Naveen’s messages were special. He used the dictionary feature on his phone, but never stopped to see what he was typing, and sent the first words that the dictionary suggested. He also frequently misplaced spaces. So when a message came saying “ibm in cup”, we would have to understand that he meant “I am in bus”. Another classic was his “ankle at the jeans” sent to Shreevallabh. This one remained undeciphered until Naveen himself told us that it was meant to be “collect the jeans (from the ironer’s)”.

Then there was the second category of messages which were used as small greetings. Cute little poems, in Hindi, Urdu or English declared the sender’s friendship towards the receiver often in a funny way and wished him/her a Good night’s sleep or a wonderful day or Happy Janmashtami/Ganesh Chaturthi as the case may be. These were also the most boring messages, though they were the most in number. I don’t think I need to write further about these messages, for there was hardly anything personal about them.

The third category was pranks or jokes played on the unsuspecting receiver. Obviously I won’t be writing them down here, as I haven’t used them yet on all my friends who read this blog. But most striking among these was Nisha’s message “Everything between you and me is over…” that I have used to fool several of my friends till date. Swati actually messaged me back and asked me what’s wrong after I sent her that message.

I added a fourth category to these, namely “thought of the day” messages, or Quote SMSs. I used to look up good quotes by famous personalities and converted them into SMSs. Abhijit was another person who used to do this. The very first such message that I made by copying from an advertisement in a newspaper was:

The heights great men reached and kept
Were not attained by sudden flight,
But they, while their companions slept,
Were climbing upwards in the night.

I remember I was overjoyed when I found this message doing the rounds a few days later.

Apart from the abovementioned people, others with whom messaging was memorable were Sushil (who always sent the most wonderful Urdu poems), Samiraj (he sent very few messages, but all he sent were good), Kapil, Om Prakash and Madhusudhan. Nishamathi was of course the queen of messaging. She was the first to discover that it was not “unlimited free SMSs” after all: there was a limit of 150 SMSs per day after which the network refused to send any more messages!

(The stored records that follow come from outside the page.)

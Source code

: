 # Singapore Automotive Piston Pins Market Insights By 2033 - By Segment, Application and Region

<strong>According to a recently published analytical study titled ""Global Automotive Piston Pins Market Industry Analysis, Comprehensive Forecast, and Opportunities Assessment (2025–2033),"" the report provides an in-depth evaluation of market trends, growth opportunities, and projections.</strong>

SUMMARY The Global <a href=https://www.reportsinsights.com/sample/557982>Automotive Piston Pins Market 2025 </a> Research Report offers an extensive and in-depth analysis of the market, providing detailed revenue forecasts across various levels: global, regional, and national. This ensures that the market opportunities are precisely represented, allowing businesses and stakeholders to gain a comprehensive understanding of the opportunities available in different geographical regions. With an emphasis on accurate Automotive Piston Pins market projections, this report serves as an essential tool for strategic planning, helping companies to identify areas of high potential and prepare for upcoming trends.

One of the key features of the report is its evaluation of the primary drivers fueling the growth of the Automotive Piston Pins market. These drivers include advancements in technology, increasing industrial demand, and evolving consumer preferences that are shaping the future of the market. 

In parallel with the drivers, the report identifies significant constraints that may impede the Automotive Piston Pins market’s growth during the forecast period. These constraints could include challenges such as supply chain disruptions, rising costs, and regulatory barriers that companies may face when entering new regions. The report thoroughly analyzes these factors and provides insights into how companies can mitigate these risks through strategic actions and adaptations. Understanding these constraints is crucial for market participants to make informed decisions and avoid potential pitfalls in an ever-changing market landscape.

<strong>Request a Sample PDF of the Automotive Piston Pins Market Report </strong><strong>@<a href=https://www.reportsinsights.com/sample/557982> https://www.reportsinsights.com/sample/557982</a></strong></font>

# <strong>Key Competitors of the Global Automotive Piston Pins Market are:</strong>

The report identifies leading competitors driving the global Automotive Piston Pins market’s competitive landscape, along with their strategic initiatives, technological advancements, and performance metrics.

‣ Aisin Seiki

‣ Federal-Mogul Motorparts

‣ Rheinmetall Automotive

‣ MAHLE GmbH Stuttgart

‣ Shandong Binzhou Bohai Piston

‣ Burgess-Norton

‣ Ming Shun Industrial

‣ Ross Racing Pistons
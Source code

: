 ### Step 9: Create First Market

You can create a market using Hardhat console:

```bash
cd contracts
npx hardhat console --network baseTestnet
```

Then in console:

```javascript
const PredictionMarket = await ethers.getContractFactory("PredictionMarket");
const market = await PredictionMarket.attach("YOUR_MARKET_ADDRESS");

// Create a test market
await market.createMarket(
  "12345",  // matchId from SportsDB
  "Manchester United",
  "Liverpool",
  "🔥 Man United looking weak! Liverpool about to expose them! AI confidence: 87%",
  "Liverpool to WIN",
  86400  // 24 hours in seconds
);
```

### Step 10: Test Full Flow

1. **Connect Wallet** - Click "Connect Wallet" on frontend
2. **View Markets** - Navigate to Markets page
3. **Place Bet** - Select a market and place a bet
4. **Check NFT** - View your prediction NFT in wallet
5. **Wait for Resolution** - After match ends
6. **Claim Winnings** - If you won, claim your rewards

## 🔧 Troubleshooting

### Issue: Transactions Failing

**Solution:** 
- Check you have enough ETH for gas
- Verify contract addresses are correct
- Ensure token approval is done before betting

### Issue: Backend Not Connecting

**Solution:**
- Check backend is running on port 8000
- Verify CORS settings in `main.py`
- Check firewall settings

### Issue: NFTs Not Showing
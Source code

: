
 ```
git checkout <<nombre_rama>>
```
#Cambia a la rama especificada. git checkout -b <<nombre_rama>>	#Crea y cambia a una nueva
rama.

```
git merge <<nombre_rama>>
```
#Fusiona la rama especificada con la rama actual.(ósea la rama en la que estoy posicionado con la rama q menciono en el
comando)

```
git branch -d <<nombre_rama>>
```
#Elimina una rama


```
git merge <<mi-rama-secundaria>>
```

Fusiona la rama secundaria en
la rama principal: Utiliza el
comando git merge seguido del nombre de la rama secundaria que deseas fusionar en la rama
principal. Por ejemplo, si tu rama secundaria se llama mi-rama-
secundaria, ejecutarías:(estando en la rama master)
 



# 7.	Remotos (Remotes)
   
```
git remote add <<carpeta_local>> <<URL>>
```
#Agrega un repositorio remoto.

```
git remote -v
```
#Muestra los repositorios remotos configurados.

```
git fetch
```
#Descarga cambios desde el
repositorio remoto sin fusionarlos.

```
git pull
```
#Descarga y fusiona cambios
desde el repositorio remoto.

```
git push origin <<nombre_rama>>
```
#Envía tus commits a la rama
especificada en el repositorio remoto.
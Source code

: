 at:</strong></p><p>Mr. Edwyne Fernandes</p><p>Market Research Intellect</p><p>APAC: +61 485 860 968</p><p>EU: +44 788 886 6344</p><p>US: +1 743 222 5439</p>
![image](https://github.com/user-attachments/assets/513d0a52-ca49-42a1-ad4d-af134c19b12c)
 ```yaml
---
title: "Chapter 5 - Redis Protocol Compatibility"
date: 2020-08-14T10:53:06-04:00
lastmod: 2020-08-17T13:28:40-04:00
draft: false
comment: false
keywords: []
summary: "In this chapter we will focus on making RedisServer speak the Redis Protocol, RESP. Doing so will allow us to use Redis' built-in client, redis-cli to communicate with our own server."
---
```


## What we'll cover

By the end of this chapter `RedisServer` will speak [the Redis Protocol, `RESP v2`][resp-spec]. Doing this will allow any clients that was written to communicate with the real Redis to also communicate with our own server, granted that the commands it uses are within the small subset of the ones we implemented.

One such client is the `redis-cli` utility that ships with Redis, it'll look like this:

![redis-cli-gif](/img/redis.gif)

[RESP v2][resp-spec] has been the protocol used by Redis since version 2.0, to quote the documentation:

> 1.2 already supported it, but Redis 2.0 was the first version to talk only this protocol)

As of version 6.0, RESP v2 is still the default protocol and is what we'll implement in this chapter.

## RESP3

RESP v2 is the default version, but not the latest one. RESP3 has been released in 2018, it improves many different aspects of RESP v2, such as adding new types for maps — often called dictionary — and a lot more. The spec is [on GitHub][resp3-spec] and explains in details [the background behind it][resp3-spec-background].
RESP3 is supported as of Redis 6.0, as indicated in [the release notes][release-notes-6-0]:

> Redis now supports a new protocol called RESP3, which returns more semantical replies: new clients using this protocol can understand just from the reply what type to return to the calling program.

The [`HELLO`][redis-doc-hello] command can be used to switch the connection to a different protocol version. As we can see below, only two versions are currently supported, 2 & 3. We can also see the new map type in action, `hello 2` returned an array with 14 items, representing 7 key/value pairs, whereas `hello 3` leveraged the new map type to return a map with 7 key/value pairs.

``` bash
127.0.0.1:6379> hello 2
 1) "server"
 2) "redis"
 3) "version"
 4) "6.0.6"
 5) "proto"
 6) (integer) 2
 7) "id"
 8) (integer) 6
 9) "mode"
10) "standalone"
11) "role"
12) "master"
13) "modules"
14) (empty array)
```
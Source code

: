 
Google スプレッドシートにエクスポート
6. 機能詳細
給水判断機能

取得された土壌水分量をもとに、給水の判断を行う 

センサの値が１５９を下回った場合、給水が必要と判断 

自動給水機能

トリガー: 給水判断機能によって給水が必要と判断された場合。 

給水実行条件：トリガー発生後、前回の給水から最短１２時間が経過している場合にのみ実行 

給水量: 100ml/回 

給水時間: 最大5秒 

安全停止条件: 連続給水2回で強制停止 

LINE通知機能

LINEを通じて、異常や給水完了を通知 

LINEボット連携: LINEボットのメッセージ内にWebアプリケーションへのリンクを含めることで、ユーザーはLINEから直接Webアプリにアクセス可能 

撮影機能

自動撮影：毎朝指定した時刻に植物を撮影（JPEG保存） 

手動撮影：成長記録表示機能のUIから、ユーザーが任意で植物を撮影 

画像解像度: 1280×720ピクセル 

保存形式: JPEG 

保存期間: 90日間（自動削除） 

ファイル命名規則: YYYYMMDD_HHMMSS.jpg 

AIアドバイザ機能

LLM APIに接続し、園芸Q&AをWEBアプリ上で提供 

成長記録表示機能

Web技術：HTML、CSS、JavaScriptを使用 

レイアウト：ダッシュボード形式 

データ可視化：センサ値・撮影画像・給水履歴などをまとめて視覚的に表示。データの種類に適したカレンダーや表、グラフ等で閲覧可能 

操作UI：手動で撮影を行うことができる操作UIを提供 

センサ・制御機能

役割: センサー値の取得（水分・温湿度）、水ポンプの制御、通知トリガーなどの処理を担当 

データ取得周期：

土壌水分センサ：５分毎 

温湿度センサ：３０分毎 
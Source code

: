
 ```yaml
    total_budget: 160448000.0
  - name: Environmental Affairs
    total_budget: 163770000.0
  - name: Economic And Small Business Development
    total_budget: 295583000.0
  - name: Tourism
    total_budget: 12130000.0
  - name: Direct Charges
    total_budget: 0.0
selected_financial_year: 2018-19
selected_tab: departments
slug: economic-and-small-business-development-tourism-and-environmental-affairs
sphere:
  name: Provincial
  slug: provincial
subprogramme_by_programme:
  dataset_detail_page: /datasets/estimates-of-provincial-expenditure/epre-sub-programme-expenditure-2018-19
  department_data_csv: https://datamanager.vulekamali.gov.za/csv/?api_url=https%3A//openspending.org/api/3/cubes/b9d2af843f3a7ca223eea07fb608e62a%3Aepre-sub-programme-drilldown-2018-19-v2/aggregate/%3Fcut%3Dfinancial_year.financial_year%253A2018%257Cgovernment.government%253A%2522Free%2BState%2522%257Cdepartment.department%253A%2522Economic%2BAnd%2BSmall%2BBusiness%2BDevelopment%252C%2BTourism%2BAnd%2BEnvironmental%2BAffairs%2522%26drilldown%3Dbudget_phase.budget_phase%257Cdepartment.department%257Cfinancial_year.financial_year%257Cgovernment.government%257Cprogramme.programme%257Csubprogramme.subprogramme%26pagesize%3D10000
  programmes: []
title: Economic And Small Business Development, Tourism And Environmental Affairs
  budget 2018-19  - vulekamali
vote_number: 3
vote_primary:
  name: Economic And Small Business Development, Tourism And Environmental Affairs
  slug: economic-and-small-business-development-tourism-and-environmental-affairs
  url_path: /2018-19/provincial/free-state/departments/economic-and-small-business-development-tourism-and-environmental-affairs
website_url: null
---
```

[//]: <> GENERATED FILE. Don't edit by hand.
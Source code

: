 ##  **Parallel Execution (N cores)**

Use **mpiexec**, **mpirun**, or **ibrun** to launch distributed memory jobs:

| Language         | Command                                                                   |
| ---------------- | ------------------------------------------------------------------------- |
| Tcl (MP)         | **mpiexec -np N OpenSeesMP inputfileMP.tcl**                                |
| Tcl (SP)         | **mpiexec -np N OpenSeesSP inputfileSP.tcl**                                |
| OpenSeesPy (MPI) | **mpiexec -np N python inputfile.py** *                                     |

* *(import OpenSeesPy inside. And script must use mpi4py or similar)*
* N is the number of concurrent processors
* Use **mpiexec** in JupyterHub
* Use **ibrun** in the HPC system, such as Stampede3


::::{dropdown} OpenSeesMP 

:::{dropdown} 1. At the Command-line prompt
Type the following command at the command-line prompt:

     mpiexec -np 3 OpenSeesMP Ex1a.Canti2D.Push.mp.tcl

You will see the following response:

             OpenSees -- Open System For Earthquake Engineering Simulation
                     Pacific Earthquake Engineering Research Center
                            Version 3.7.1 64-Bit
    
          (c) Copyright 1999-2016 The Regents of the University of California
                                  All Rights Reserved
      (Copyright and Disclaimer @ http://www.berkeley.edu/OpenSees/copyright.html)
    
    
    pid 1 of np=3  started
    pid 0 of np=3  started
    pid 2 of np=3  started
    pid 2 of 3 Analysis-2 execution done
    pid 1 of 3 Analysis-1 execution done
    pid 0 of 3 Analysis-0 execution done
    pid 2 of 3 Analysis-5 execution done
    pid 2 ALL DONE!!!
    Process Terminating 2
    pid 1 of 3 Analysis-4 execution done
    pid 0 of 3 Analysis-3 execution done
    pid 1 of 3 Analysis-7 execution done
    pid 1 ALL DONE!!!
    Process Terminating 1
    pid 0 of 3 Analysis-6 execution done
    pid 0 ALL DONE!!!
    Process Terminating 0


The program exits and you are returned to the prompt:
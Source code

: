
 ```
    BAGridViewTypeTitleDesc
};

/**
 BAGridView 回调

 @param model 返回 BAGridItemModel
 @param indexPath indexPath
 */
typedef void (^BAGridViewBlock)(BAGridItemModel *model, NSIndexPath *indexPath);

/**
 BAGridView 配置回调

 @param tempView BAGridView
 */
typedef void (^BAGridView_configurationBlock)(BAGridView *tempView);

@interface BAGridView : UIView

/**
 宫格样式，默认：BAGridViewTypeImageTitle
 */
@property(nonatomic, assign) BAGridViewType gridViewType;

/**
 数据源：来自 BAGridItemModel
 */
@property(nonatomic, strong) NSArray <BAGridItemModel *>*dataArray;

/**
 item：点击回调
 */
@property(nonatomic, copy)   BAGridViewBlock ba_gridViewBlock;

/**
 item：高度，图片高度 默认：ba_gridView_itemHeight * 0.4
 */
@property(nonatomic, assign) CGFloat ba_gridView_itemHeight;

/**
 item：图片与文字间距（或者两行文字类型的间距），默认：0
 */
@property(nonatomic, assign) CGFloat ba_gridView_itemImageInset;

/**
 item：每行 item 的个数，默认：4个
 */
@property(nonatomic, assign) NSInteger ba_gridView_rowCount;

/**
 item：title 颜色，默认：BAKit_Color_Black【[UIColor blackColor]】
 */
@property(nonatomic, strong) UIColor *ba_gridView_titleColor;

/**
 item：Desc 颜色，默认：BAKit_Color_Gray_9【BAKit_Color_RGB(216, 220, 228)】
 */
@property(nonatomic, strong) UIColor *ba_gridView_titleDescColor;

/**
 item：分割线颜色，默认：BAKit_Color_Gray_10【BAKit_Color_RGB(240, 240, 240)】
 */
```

As I have written in another post, I have many memories associated with Chennai; some funny and some sad. Same applies to SMSing. I can never forget Tandav’s frantic SOS message one night “How can we get a rat out of a western style toilet?” to which Amit and I devilishly replied (in several installments) “Put a wooden plank into the toilet and let the rat climb onto it. If coefficient of friction between rat and plank is mu then the frictional force is given by (mu)M.g(cos theta) where theta = angle made by plank with the horizontal and M is the mass of the rat and g is acceleration due to gravity. To maximize friction minimize theta, i.e plank should be horizontal” Needless to say, Tandav never messaged me again that night. Another night when the fan in my room was kaput and the fuse in Spandana’s room had blown and mosquitoes were keeping both of us awake, we chatted on SMS from 12:30 to 2:00 in the night. We would have continued, but my battery chose that moment to get discharged. Due to heavy SMSing, my battery charge used to last only two days in Chennai, though on holidays I sometimes managed to discharge it in one day. I also received some wonderful ringtones from friends during this time. And I developed another hobby: creating picture messages with characters.

A sad memory associated with SMSs is of the night when I got the news of my uncle’s death. I was composing a Good Night message at the time. While trying to recover from the news, I was absent-mindedly playing around with my mobile and sent a message containing only “Good Night” to everyone. Archana and Sweta were two people who made fun of my SMSs everyday in the office, yet that night these two were the only people who messaged me back and asked what was wrong. And the next day in office, Tandav, Arpit, Praveen and Piyush decided to take revenge on me (for sending greeting SMSs daily) oblivious of the tragedy that had occurred in my family. They together sent a message about thirty times and I had to continuously and repeatedly delete it to keep my inbox from overflowing.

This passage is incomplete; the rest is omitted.